All Benchmark manufacturing facilities are either currently certified or undergoing certification to ISO 14001. Benchmark endorsed the Electronics Industry Citizenship Coalition Code of Conduct and flows specific requirements to our supply chain through our contracts, Supplier Assurance Manual and Supplier Code of Conduct.
The following risk factors should be read carefully when reviewing the Company’s business, the forward-looking statements contained in this Report, and the other statements the Company or its representatives make from time to time. Any of the following factors could materially and adversely affect the Company’s business, operating results, financial condition and the actual results of the matters addressed by the forward-looking statements.
We are exposed to general economic and market conditions that could have a material adverse impact on our business, operating results and financial condition.
Uncertainty over the erosion of global consumer confidence, geopolitical issues, the availability and cost of credit, concerns about volatile energy costs, declining asset values, inflation, rising unemployment, and the stability and solvency of financial institutions, financial markets, businesses, and sovereign nations has slowed global economic growth and resulted in recessions in many countries, including in the United States, Europe and certain countries in Asia over the past several years. The economic recovery of recent years is fragile, and recessionary conditions may return. Any of these potential negative economic conditions may reduce demand for our customers’ products and adversely affect our sales.
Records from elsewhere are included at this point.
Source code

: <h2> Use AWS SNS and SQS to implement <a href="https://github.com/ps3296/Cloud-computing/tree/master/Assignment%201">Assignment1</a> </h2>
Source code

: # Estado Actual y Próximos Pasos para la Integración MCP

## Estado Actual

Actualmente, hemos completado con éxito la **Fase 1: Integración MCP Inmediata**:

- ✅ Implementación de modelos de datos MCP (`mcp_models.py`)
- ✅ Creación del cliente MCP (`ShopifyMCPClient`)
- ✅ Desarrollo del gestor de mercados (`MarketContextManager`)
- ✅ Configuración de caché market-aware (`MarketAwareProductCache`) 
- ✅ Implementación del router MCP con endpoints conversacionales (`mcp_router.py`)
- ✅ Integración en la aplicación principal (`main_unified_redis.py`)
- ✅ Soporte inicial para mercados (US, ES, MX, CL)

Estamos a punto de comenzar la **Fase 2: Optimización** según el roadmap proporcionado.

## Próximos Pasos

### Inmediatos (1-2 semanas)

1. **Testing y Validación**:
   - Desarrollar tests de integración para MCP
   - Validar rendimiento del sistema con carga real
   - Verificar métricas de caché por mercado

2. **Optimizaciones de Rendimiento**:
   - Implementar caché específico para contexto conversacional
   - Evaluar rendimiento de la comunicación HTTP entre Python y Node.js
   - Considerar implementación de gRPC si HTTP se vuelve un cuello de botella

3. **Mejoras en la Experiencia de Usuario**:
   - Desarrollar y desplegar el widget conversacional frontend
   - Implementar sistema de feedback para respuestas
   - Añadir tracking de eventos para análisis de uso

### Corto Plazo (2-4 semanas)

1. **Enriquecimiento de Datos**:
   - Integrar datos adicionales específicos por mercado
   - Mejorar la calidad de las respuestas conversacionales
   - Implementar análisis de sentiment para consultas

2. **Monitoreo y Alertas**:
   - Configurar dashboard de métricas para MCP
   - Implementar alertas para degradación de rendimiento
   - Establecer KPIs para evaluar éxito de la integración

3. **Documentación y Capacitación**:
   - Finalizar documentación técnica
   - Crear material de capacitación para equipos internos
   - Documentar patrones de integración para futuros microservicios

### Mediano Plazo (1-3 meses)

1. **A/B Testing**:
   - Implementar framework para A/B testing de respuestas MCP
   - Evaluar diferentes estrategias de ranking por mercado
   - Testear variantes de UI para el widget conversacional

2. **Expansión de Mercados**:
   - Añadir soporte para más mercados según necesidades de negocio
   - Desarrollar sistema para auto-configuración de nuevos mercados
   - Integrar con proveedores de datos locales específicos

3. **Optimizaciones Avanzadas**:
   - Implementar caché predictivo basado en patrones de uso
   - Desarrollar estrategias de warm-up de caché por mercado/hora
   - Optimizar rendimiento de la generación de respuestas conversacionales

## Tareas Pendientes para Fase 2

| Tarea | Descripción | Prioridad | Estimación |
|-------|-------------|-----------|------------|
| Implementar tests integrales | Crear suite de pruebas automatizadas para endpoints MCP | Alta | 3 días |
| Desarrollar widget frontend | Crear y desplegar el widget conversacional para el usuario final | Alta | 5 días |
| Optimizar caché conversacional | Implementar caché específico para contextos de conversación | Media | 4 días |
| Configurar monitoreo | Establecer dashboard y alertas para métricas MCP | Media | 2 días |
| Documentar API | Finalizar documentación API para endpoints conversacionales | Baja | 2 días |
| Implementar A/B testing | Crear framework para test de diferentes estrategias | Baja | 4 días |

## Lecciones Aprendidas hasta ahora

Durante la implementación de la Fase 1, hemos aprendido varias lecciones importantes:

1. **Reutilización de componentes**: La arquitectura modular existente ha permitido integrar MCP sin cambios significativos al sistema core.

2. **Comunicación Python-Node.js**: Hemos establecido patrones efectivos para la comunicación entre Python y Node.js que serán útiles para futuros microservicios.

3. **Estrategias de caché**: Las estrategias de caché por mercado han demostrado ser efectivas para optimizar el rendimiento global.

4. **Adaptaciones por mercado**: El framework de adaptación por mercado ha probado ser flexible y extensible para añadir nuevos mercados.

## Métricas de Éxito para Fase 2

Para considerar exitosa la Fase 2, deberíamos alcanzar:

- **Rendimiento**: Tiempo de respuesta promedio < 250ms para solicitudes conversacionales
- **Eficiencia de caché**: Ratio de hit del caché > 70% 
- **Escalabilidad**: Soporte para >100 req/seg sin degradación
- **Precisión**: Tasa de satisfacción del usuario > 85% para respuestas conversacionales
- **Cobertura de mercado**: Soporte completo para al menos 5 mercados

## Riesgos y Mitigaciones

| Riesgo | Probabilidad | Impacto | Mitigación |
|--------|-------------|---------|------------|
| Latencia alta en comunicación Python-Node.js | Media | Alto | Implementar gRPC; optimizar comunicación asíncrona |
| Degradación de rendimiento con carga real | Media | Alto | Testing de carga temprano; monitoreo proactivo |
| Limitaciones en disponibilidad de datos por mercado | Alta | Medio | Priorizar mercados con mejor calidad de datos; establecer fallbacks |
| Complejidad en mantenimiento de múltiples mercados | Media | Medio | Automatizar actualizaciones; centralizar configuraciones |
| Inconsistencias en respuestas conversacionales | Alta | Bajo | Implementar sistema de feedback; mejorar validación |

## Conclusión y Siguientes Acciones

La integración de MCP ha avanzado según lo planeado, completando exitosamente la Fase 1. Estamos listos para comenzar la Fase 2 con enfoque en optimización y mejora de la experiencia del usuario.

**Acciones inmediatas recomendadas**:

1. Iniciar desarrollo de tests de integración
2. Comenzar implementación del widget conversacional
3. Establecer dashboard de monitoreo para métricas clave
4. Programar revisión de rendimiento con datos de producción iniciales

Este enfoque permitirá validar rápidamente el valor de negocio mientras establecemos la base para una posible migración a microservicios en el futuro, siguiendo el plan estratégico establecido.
Consequently, our past operating results, earnings and cash flows may not be indicative of our future operating results, earnings and cash flows.
In addition to our customers or potential customers reducing or delaying orders, a number of other negative effects on our business could materialize, including the insolvency of key suppliers, which could result in production delays, shorter payment terms from suppliers due to reduced availability of credit default insurance in the market, the inability of customers to obtain credit, and the insolvency of one or more customers. Any of these effects could impact our ability to effectively manage inventory levels and collect receivables, increase our need for cash, and decrease our net revenue and profitability.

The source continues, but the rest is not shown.